**What is needed**
Within this listing, how many lines carry the string "port"? State the number only.

**Data records**
------------------------------------------------------------------------
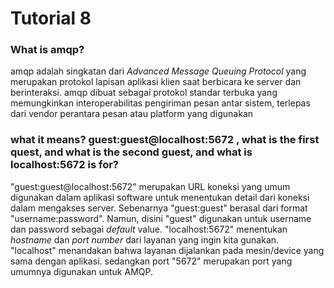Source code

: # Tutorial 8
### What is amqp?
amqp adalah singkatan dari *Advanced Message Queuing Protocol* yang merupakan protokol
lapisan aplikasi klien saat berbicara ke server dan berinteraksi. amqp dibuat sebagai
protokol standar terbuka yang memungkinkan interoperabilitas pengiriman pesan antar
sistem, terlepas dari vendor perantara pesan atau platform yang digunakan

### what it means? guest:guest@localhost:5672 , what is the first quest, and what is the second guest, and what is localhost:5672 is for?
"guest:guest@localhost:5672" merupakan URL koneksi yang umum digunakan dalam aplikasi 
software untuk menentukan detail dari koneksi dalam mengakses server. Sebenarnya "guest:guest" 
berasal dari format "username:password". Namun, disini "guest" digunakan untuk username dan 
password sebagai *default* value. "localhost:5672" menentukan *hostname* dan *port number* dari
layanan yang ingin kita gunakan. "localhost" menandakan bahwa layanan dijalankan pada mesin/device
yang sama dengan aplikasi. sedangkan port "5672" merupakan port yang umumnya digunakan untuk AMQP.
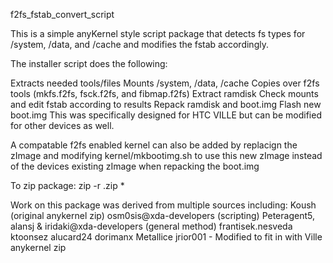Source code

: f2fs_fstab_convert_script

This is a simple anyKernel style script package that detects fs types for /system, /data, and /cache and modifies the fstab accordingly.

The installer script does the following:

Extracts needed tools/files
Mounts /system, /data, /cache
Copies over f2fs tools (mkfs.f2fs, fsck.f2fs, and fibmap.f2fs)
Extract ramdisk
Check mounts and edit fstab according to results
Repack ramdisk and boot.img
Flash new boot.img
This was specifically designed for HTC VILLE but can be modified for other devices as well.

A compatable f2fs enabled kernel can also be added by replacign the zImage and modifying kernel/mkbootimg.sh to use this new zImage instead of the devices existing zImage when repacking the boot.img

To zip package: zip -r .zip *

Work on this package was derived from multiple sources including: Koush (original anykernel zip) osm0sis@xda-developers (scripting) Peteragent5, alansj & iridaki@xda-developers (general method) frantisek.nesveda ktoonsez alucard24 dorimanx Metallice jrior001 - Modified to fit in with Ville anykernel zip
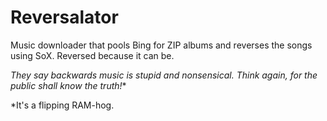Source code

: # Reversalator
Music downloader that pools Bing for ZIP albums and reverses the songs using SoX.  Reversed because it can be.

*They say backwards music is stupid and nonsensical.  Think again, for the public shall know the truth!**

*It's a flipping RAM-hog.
------------------------------------------------------------------------
**Solution for this problem**
2